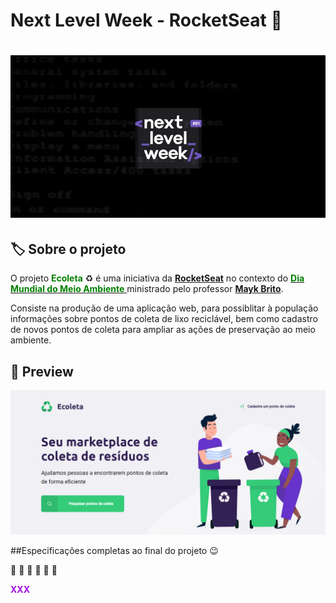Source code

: # Next Level Week - RocketSeat :rocket:

<h1 align="center">
<img src="./public/assets/rocket/0.jpg" style="align-items: center">
</h1>


 <h2>🏷 Sobre o projeto</h2>
 <p>O projeto <span style="color:green;"><b>Ecoleta</b> </span>♻ é uma iniciativa da <a href="https://github.com/Rocketseat" target="_blank"><b>RocketSeat</b></a> no contexto do <a href="https://pt.wikipedia.org/wiki/Dia_Mundial_do_Ambiente" target="_blank"> <b> <span style="color:green;"> Dia Mundial do Meio Ambiente</span></b> </a> ministrado pelo professor <a  href="https://github.com/maykbrito" target="_blank"><b>Mayk Brito</b></a>.</p>

 <p>Consiste na produção de uma aplicação web, para possiblitar à população informações sobre pontos de coleta de lixo reciclável, bem como cadastro de novos pontos de coleta para ampliar as ações de preservação ao meio ambiente. </p>

 <h2>🔎 Preview </h2>
 <img src="./public/assets/preview/1.png">

##Especificações completas ao final do projeto :wink:

:construction: :construction: :construction: :construction: :construction: :construction:

<span style="color:#a10ee0;"><b> XXX</b></span>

**How to complete this task**
Retype the records exactly. Any image in them should not appear in what you write.

**Finished exercise**
Source code

: # Next Level Week - RocketSeat :rocket:

<h1 align="center">
<img src="./public/assets/rocket/0.jpg" style="align-items: center">
</h1>


 <h2>🏷 Sobre o projeto</h2>
 <p>O projeto <span style="color:green;"><b>Ecoleta</b> </span>♻ é uma iniciativa da <a href="https://github.com/Rocketseat" target="_blank"><b>RocketSeat</b></a> no contexto do <a href="https://pt.wikipedia.org/wiki/Dia_Mundial_do_Ambiente" target="_blank"> <b> <span style="color:green;"> Dia Mundial do Meio Ambiente</span></b> </a> ministrado pelo professor <a  href="https://github.com/maykbrito" target="_blank"><b>Mayk Brito</b></a>.</p>

 <p>Consiste na produção de uma aplicação web, para possiblitar à população informações sobre pontos de coleta de lixo reciclável, bem como cadastro de novos pontos de coleta para ampliar as ações de preservação ao meio ambiente. </p>

 <h2>🔎 Preview </h2>
 <img src="./public/assets/preview/1.png">

##Especificações completas ao final do projeto :wink:

:construction: :construction: :construction: :construction: :construction: :construction:

<span style="color:#a10ee0;"><b> XXX</b></span>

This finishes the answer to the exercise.